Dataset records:
====================

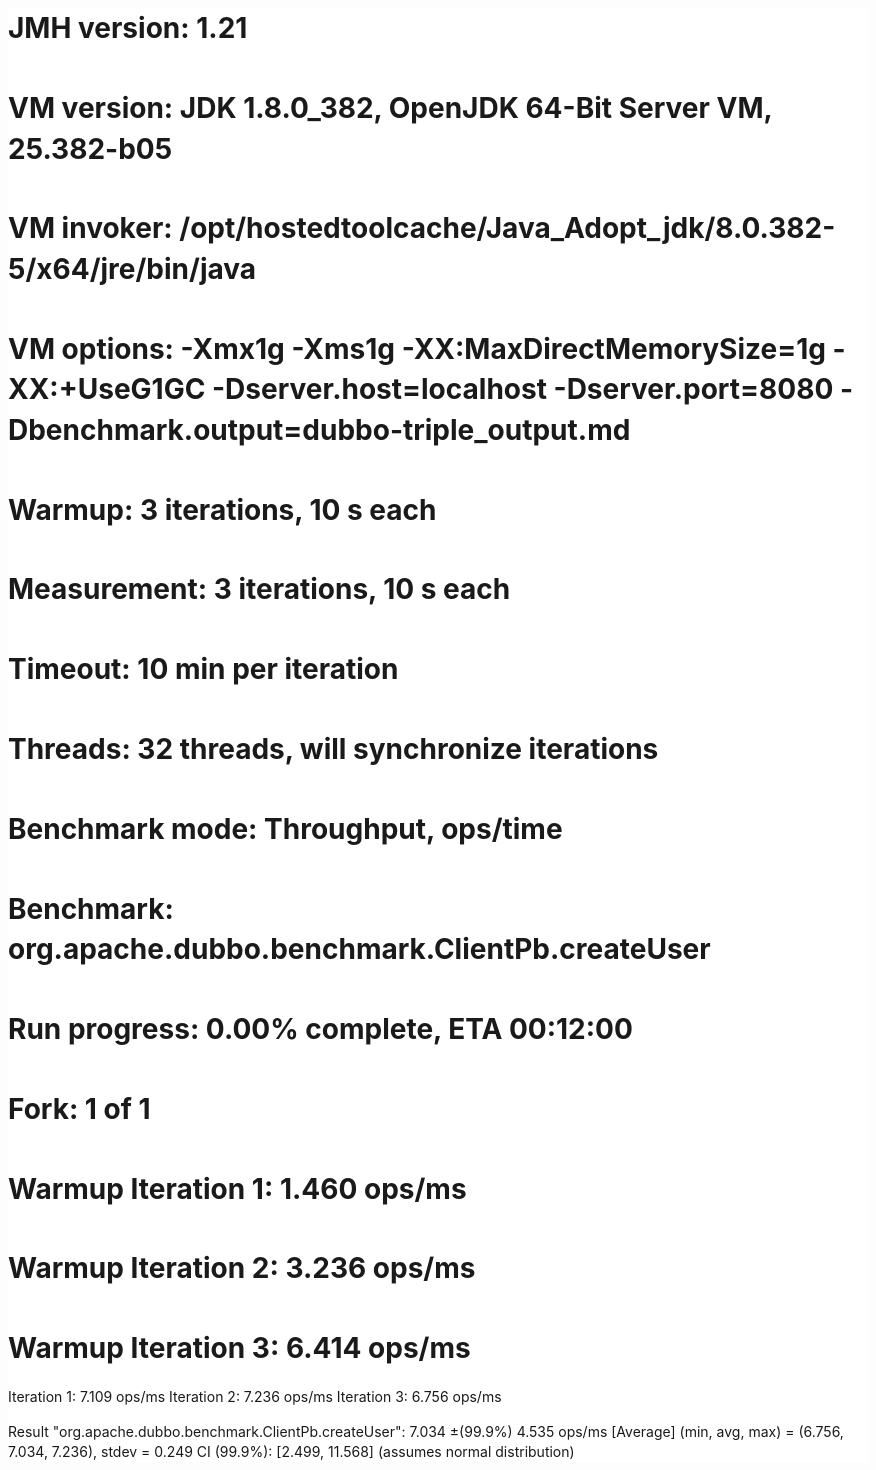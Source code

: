 # JMH version: 1.21
# VM version: JDK 1.8.0_382, OpenJDK 64-Bit Server VM, 25.382-b05
# VM invoker: /opt/hostedtoolcache/Java_Adopt_jdk/8.0.382-5/x64/jre/bin/java
# VM options: -Xmx1g -Xms1g -XX:MaxDirectMemorySize=1g -XX:+UseG1GC -Dserver.host=localhost -Dserver.port=8080 -Dbenchmark.output=dubbo-triple_output.md
# Warmup: 3 iterations, 10 s each
# Measurement: 3 iterations, 10 s each
# Timeout: 10 min per iteration
# Threads: 32 threads, will synchronize iterations
# Benchmark mode: Throughput, ops/time
# Benchmark: org.apache.dubbo.benchmark.ClientPb.createUser

# Run progress: 0.00% complete, ETA 00:12:00
# Fork: 1 of 1
# Warmup Iteration   1: 1.460 ops/ms
# Warmup Iteration   2: 3.236 ops/ms
# Warmup Iteration   3: 6.414 ops/ms
Iteration   1: 7.109 ops/ms
Iteration   2: 7.236 ops/ms
Iteration   3: 6.756 ops/ms


Result "org.apache.dubbo.benchmark.ClientPb.createUser":
  7.034 ±(99.9%) 4.535 ops/ms [Average]
  (min, avg, max) = (6.756, 7.034, 7.236), stdev = 0.249
  CI (99.9%): [2.499, 11.568] (assumes normal distribution)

====================

● Your assignment
All lines from the one with "# Run progress: 0.00% complete, ETA 00:12:00" onward to the end of the records above should be repeated exactly, and only those lines.

● Exercise response
# Run progress: 0.00% complete, ETA 00:12:00
# Fork: 1 of 1
# Warmup Iteration   1: 1.460 ops/ms
# Warmup Iteration   2: 3.236 ops/ms
# Warmup Iteration   3: 6.414 ops/ms
Iteration   1: 7.109 ops/ms
Iteration   2: 7.236 ops/ms
Iteration   3: 6.756 ops/ms


Result "org.apache.dubbo.benchmark.ClientPb.createUser":
  7.034 ±(99.9%) 4.535 ops/ms [Average]
  (min, avg, max) = (6.756, 7.034, 7.236), stdev = 0.249
  CI (99.9%): [2.499, 11.568] (assumes normal distribution)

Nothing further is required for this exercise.